RagChat transforms unstructured data for LLM interaction. Addressing key challenges such as dynamic content updates, diverse data sources, and retrieval accuracy, it incorporates an upsert-first design, flexible filtering, and knowledge graphs alongside vector search for more capable knowledge management. Features including multi-user support, pluggable models, and self-hosting provide operational flexibility and control.

---

## Features
- **Upsert-first design:** Supports constant updates.
- **Flexible metadata filtering:** Information retrieval allows using custom fields.
- **Efficient knowledge graph:** Graph is built using small models, promoting efficiency and scalability.
- **Multiuser support:** Knowledge bases can be isolated or shared.
- **Language consistency:** Manually crafted prompts and examples ensure LLMs consistently use the same language, improving reliability.
- **Async batch processing:** Ingestion and processing of multiple documents can be done in parallel with streaming progress feedback.
- **Pluggable LLMs and Embedding models:** Supports the use of custom models or connection to API endpoints; providers are easily swappable.
- **Open source & self-hostable:** Operation occurs locally in Docker or directly on a machine, ensuring privacy.

## Use Cases
- Casual chat sessions with memories
- Technical documentation search
- Chat+file hybrid RAG with citations
- Personal use
- Multi-user setups

---

## Quick start
Docker Compose is required for the easiest setup.

Install RagChat with pip:
```bash
pip install ragchat-ai
```

Configure environment variables:
```bash
git clone https://github.com/raul3820/ragchat.git
cd ragchat
cp .env.example .env # Add API keys or check ports for local setup
```

## Example: Open Webui

Run dependencies with:
```bash
docker compose up --build
```

After startup, the web chat UI is accessible at http://localhost:3001 (refer to .env for port).

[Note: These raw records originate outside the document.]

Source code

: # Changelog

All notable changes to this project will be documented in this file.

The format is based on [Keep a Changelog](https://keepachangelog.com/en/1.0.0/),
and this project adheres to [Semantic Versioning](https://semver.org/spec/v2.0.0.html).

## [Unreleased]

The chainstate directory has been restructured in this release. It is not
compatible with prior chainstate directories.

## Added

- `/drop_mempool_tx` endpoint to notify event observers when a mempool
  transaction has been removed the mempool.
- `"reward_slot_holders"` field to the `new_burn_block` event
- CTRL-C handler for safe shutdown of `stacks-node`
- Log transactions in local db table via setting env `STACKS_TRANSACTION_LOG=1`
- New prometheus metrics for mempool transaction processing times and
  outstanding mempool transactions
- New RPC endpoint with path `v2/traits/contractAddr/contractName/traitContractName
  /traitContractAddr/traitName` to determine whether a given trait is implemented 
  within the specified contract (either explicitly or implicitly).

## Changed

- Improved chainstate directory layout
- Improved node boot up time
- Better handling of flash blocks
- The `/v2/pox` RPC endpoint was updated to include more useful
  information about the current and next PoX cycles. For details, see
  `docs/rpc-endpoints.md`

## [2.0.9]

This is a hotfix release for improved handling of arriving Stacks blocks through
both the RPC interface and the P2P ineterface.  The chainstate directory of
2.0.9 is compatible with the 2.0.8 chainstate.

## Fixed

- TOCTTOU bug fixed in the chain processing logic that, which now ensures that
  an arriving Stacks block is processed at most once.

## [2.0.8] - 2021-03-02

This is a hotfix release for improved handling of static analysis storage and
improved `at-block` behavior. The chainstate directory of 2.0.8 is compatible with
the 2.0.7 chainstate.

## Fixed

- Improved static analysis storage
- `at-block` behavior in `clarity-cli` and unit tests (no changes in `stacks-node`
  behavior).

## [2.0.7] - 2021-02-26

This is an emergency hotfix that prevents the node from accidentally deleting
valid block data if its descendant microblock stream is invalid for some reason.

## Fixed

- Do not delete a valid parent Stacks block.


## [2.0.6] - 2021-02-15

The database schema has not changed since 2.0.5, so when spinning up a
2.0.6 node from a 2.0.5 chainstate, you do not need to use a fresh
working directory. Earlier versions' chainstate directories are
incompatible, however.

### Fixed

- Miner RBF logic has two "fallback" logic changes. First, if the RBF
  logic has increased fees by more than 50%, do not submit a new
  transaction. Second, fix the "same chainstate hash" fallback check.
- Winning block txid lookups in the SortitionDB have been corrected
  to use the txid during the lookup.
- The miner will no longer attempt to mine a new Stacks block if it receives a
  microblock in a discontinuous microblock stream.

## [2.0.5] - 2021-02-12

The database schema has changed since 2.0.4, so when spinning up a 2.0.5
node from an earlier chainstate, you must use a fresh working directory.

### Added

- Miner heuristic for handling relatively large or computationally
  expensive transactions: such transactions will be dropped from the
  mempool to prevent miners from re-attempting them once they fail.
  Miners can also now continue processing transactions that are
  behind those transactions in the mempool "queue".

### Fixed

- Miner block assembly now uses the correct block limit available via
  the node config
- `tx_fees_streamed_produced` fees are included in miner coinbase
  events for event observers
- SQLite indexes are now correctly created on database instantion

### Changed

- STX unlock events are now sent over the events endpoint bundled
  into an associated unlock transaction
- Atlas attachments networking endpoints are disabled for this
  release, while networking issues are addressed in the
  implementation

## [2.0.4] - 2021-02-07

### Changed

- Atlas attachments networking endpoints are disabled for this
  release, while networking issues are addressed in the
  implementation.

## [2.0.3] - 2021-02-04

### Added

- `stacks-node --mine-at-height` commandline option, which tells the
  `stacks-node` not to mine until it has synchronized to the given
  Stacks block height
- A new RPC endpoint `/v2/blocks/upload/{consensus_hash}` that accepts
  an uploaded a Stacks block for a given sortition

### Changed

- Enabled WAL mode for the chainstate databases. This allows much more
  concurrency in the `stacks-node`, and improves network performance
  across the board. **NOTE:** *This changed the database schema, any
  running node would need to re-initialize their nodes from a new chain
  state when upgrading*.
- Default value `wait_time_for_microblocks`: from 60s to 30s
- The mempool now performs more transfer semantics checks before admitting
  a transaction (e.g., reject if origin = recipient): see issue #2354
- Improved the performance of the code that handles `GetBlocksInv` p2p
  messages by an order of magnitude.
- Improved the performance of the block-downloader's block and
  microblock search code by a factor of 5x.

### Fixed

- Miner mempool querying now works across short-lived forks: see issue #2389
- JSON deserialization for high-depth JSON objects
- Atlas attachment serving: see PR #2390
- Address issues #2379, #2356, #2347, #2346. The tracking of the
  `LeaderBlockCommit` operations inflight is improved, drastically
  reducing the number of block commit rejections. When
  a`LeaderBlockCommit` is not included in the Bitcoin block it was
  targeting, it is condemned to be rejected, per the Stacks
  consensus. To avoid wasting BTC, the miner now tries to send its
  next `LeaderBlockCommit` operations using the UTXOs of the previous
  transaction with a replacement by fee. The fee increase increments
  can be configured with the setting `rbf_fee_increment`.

Retrieval will be applied to all models. Two flows are presented:
- Casual chat with memories (default)
- Formal RAG with citations (triggered by writing `#` in the chat and selecting a file)

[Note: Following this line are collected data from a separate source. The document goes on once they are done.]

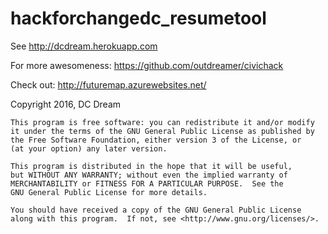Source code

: # hackforchangedc_resumetool

See http://dcdream.herokuapp.com

For more awesomeness: https://github.com/outdreamer/civichack

Check out: http://futuremap.azurewebsites.net/


Copyright 2016, DC Dream

    This program is free software: you can redistribute it and/or modify
    it under the terms of the GNU General Public License as published by
    the Free Software Foundation, either version 3 of the License, or
    (at your option) any later version.

    This program is distributed in the hope that it will be useful,
    but WITHOUT ANY WARRANTY; without even the implied warranty of
    MERCHANTABILITY or FITNESS FOR A PARTICULAR PURPOSE.  See the
    GNU General Public License for more details.

    You should have received a copy of the GNU General Public License
    along with this program.  If not, see <http://www.gnu.org/licenses/>.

For file ingestion use: http://localhost:3001/workspace/knowledge


## Example: Lihua benchmark with Python SDK

Run dependencies with:
```bash
docker compose up neo4j --build
```

Once the DB has started, run the file ingestion with:
```python
python -m examples.lihua.step0_index
```

and the Q&A with
```python
python -m examples.lihua.step1_qa
```

---

## Contributing
Contributions welcomed:
- Bug reports (issues)
- Feature suggestions
- Pull requests (inclusion of tests requested)

---

## Roadmap
- Performance:
  - [x] Quick retrieval
  - [x] Query decomposition
  - [ ] Better reranking
  - [ ] Recency weighting
  - [ ] Structured aggregates
  - [ ] Graph traversal
  - [ ] Custom tuning
- Flows:
  - [x] Chat
  - [x] File
  - [ ] Group chat
  - [ ] Web search
- Integrations:
  - [ ] Python SDK
  - [ ] REST API server
  - [x] Neo4j
  - [ ] Neo4j optimization (vector indexing, quantization)
  - [ ] Memgraph? (lower priority)
  - [ ] Docling
  - [ ] MCP
  - [x] Open-Webui (pipelines)
- Testing & Evals:
  - [x] LiHua benchmark setup
  - [ ] LiHua benchmark comparison with other libraries
  - [x] Integration test
  - [ ] Increase test coverage
- Security:
  - [x] Custom fields sanitization
- Documentation:
  - [x] Readme/Quick start
  - [ ] Library documentation
  - [ ] API documentation
  
---

## Open Source & License
RagChat is MIT-licensed (see LICENSE). Self-hosting and extension are permitted. Certain features may require user-provided LLM/API keys.